Records to process: Begin

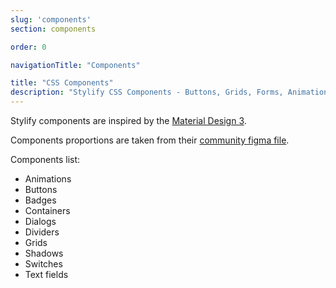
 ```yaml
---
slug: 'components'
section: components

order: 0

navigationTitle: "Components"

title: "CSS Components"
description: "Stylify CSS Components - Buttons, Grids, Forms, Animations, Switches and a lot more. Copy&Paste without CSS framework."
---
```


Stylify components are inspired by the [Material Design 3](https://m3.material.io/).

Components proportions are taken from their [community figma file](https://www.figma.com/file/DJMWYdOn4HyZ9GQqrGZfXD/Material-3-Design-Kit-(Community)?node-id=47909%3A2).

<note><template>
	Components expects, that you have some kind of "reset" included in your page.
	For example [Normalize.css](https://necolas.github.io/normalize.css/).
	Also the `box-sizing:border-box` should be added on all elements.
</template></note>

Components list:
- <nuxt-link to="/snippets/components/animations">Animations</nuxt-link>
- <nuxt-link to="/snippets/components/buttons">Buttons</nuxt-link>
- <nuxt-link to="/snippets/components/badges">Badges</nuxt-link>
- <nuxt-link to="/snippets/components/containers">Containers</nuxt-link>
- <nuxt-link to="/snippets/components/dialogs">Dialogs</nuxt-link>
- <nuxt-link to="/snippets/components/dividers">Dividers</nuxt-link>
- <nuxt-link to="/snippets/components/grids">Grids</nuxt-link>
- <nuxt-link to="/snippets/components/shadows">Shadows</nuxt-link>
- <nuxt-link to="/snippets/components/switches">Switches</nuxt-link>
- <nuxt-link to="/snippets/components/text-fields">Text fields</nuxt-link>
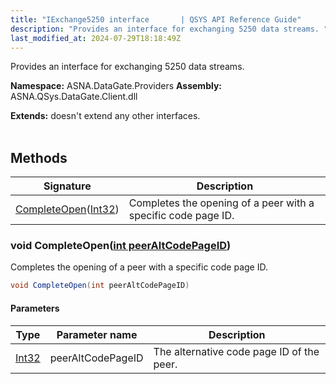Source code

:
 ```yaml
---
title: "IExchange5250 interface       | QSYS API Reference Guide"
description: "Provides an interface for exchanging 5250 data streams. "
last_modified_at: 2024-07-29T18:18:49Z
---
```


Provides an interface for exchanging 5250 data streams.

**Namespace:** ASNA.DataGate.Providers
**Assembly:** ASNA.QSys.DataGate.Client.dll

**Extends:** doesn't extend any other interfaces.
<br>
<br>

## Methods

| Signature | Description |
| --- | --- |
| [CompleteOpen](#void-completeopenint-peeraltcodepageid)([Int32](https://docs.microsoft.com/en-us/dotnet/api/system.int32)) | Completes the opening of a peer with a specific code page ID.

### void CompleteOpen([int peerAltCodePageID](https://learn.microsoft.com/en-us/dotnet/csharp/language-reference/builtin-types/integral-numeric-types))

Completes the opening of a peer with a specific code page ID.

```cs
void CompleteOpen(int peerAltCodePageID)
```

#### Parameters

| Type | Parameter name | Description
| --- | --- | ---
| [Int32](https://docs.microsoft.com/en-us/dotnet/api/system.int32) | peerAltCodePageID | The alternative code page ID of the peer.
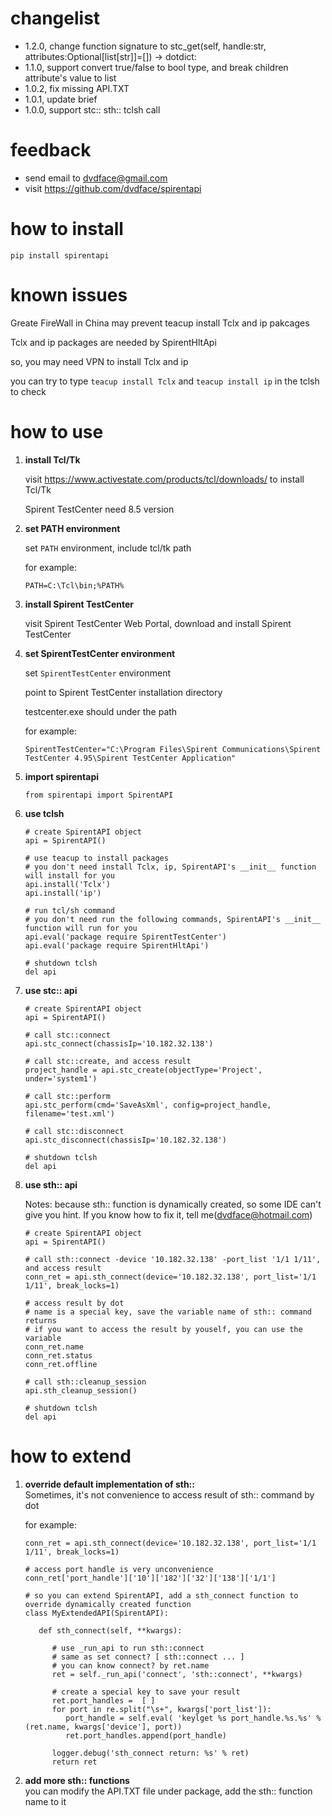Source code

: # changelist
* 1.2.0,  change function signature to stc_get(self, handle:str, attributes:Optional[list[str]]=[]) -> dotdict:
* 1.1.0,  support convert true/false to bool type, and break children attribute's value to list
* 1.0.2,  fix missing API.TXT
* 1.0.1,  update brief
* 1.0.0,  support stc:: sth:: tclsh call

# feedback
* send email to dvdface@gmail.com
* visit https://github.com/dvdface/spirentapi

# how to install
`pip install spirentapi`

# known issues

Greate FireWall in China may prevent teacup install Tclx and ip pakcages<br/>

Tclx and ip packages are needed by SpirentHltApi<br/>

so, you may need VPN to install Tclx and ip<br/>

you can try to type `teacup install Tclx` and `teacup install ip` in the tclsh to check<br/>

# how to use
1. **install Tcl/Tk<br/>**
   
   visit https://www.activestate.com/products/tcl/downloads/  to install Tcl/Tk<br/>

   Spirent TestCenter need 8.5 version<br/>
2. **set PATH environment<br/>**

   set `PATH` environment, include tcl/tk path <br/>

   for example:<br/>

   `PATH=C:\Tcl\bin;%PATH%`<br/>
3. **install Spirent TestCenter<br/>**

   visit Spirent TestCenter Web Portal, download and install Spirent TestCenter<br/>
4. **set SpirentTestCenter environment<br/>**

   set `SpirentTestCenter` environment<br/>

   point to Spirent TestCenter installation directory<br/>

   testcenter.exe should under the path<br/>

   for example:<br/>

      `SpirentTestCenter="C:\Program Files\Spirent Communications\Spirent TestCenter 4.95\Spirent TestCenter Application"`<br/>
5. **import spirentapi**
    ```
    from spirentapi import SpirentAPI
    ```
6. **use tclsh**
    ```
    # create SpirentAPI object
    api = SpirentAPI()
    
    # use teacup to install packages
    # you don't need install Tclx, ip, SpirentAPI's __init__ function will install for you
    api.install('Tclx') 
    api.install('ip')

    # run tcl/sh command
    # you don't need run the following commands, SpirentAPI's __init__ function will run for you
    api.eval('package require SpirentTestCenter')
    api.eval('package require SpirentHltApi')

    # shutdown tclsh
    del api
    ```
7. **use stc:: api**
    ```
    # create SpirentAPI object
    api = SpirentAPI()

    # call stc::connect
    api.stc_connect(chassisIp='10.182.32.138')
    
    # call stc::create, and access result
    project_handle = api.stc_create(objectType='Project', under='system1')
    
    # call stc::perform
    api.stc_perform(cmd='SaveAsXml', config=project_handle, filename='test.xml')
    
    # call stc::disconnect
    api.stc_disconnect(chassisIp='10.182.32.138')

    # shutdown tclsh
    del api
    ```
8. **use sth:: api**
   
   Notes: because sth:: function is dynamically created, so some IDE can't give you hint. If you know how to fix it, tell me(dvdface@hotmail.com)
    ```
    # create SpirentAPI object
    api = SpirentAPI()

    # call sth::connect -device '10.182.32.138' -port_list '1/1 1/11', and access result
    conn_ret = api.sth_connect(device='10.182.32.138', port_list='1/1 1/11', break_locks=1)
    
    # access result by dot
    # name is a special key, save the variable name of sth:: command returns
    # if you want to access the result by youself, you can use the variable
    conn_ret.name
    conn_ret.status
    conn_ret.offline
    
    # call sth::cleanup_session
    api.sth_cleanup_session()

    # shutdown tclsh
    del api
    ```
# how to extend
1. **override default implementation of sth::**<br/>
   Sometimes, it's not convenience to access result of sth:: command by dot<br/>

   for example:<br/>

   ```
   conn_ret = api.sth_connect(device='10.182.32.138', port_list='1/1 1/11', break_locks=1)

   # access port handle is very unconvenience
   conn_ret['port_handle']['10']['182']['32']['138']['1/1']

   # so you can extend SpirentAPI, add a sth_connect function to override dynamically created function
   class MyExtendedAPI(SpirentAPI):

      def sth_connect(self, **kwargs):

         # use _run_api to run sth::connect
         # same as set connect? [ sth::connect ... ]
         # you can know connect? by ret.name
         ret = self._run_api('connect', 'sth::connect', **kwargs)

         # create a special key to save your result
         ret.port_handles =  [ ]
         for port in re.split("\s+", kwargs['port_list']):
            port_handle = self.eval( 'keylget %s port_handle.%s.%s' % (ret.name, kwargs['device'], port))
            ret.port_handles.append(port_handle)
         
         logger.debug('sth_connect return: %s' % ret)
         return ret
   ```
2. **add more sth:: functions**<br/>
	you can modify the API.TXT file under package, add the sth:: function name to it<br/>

Records to process: End

◆ **Assignment**
The count of lines above that contain "override" is all that should be given.

◆ **Reply to the exercise**
2